On some occasions, ships and planes from various Chinese and Taiwanese government and military agencies have entered the disputed area. In addition to the cases where they escorted fishing and activist vessels as described above, there have been other incursions. In an eight-month period in 2012, over forty maritime incursions and 160 aerial incursions occurred. For example, in July 2012, three Chinese patrol vessels entered the disputed waters around the islands. On 13 December 2012, a Chinese government aircraft entered Japanese-controlled airspace for the first time since records began in 1958, following months of incursions by Chinese surface vessels. The Japan Air Self-Defense Force scrambled eight F-15 fighters and an airborne early warning aircraft in response to the Chinese flight. The Japanese government made a formal diplomatic protest to China.

The most direct confrontation to date between the countries' official vessels occurred in September 2012. Seventy five Taiwanese fishing vessels were escorted by ten Taiwanese Coast Guard vessels to the area, and the Taiwanese Coast Guard ships clashed with Japanese Coast Guard ships. Both sides fired water cannons at each other and used LED lights and loudspeakers to announce their respective claims to the islands.

Military escalation continued in 2013. The two sides sent fighter airplanes to monitor ships and other planes in the area. In February, Japanese Defense Minister Itsunori Onodera revealed that a Chinese frigate had locked weapons-targeting radar onto a Japanese destroyer and helicopter on two occasions in January. The Chinese Jiangwei II class frigate and the Japanese destroyer were three kilometers apart, and the crew of the latter went to battle stations. Chinese state media responded that their frigates had been engaged in routine training at the time. In May 2013, a warship flotilla from North Sea Fleet deployed from Qingdao for training exercises western North Pacific Ocean. In October 2013 the Chinese Ministry of Defense responded to reports that if Chinese drones entered what Japan considered its territory Japan might shoot them down by declaring that China would consider such an action an "act of war." State-controlled media in China warned that "a war looms following Japan's radical provocation" while expressing confidence that "China's comprehensive military power... is stronger than Japan's." USN Captain James Fanell has claimed that Mission Action 2013 was a dress rehearsal for a PLA seizure of the islands.

The Japanese Coast Guard announced in June 2020 that Chinese government ships had been spotted for a record number of consecutive days in the territorial waters of the Senkaku Islands. As of 19 June 2020, the number of consecutive days is 67.

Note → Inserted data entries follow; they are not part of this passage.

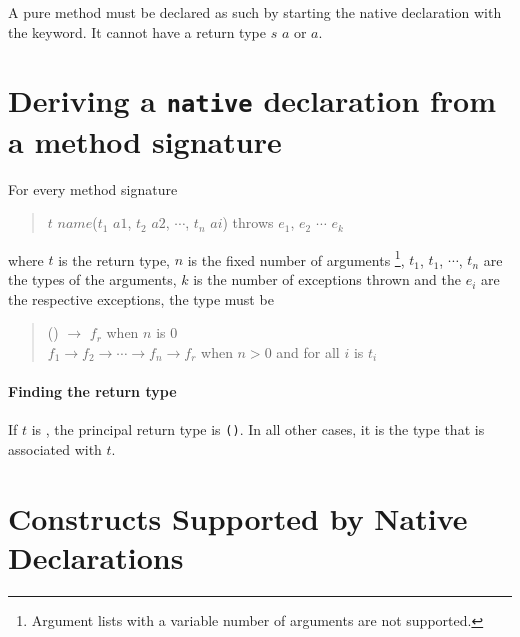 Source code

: A pure \java{} method must be declared as such by starting the native declaration with the  keyword. It cannot have a return type  $s$ $a$ or  $a$.

\section{Deriving a \frege{} \texttt{native} declaration from a \java{} method signature}

For every \java{} method signature

\begin{quote}
\begin{flushleft}
$t$ $name$($t_1$ $a1$, $t_2$ $a2$, $\cdots$, $t_n$ $ai$) throws $e_1$, $e_2$ $\cdots$ $e_k$
\end{flushleft}
\end{quote}

where $t$ is the return type, $n$ is the fixed number of arguments
\footnote{Argument lists with a variable number of arguments are not supported.},
$t_1$, $t_1$, $\cdots$, $t_n$  are the types of the arguments, 
$k$ is the number of exceptions thrown and the $e_i$ are the respective exceptions,
the \frege{} type must be

\begin{quote}
\begin{flushleft}
() $ \rightarrow{}$ $f_r$  when $n$ is 0\\
$f_1  \rightarrow{} f_2  \rightarrow{}\cdots \rightarrow{}  f_n  \rightarrow{} f_r$  when $n>0$ and for all $i$  is $t_i$\\
\end{flushleft}
\end{quote}

\paragraph{Finding the return type}

If $t$ is , the principal return type is \texttt{()}. 
In all other cases, it is the \frege{} type that is associated with $t$.


\section{\java{} Constructs Supported by Native Declarations}

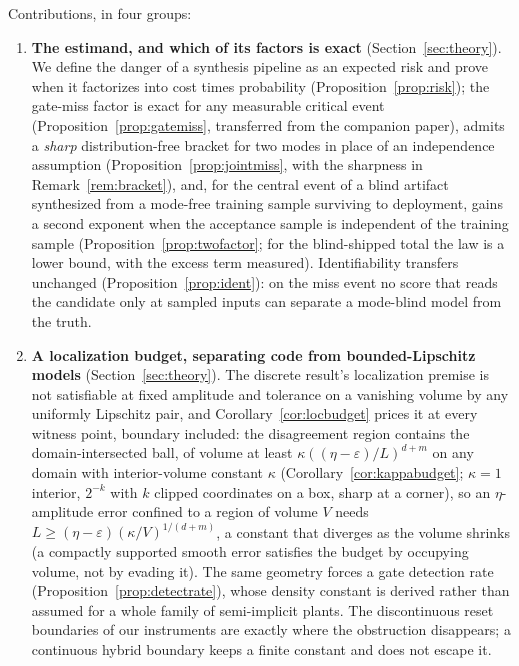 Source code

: \documentclass[11pt]{article}
\theoremstyle{definition}
\theoremstyle{remark}
\begin{document}
Contributions, in four groups:
\begin{enumerate}
\item \textbf{The estimand, and which of its factors is exact} (Section~\ref{sec:theory}). We define the danger of a synthesis pipeline as an expected risk and prove when it factorizes into cost times probability (Proposition~\ref{prop:risk}); the gate-miss factor is exact for any measurable critical event (Proposition~\ref{prop:gatemiss}, transferred from the companion paper), admits a \emph{sharp} distribution-free bracket for two modes in place of an independence assumption (Proposition~\ref{prop:jointmiss}, with the sharpness in Remark~\ref{rem:bracket}), and, for the central event of a blind artifact synthesized from a mode-free training sample surviving to deployment, gains a second exponent when the acceptance sample is independent of the training sample (Proposition~\ref{prop:twofactor}; for the blind-shipped total the law is a lower bound, with the excess term measured). Identifiability transfers unchanged (Proposition~\ref{prop:ident}): on the miss event no score that reads the candidate only at sampled inputs can separate a mode-blind model from the truth.
\item \textbf{A localization budget, separating code from bounded-Lipschitz models} (Section~\ref{sec:theory}). The discrete result's localization premise is not satisfiable at fixed amplitude and tolerance on a vanishing volume by any uniformly Lipschitz pair, and Corollary~\ref{cor:locbudget} prices it at every witness point, boundary included: the disagreement region contains the domain-intersected ball, of volume at least $\kappa((\eta-\varepsilon)/L)^{d+m}$ on any domain with interior-volume constant $\kappa$ (Corollary~\ref{cor:kappabudget}; $\kappa = 1$ interior, $2^{-k}$ with $k$ clipped coordinates on a box, sharp at a corner), so an $\eta$-amplitude error confined to a region of volume $V$ needs $L \geq (\eta-\varepsilon)(\kappa/V)^{1/(d+m)}$, a constant that diverges as the volume shrinks (a compactly supported smooth error satisfies the budget by occupying volume, not by evading it). The same geometry forces a gate detection rate (Proposition~\ref{prop:detectrate}), whose density constant is derived rather than assumed for a whole family of semi-implicit plants. The discontinuous reset boundaries of our instruments are exactly where the obstruction disappears; a continuous hybrid boundary keeps a finite constant and does not escape it.

\end{enumerate}
\end{document}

On 4 June 2022, Chinese-Russian military activity was spotted in the area of the Senkaku Islands. A Russian frigate sailed inside the "contiguous zone" of the Senkaku Islands for over 1 hour and thereafter a Chinese frigate sailed inside it for 40 minutes. The incursion by a Chinese warship was the fourth time since June 2016.

The Japan Coast Guard reported that Chinese government vessels intruded into Japanese territorial waters near the islands of Minamikojima and Uotsurijima just after 11 AM on 30 March 2023. The vessels stayed for a record 80 hours and 36 minutes.

=== Diplomatic ===
The various governments have lodged protests and criticisms of each other in response to the unfolding situation in and around the islands. For example, the Taiwanese government recalled its highest representative to Japan, who then resigned, in the wake of the 2008 collision. Similarly, the Chinese government protested the 2012 Ganbare Nippon incident. The 2010 collision incident resulted in a significant increase in tensions between the two countries, both during the event as they argued over the release of the fishing boat crew, and after, as both said they would seek compensation from the other for damages.

In 2012, President of Taiwan Ma Ying-Jeou proposed the East China Sea Peace Initiative, which called for the sharing of the region's resources, including the Senkaku Islands, mediated by peaceful negotiations, international law, and international consensus.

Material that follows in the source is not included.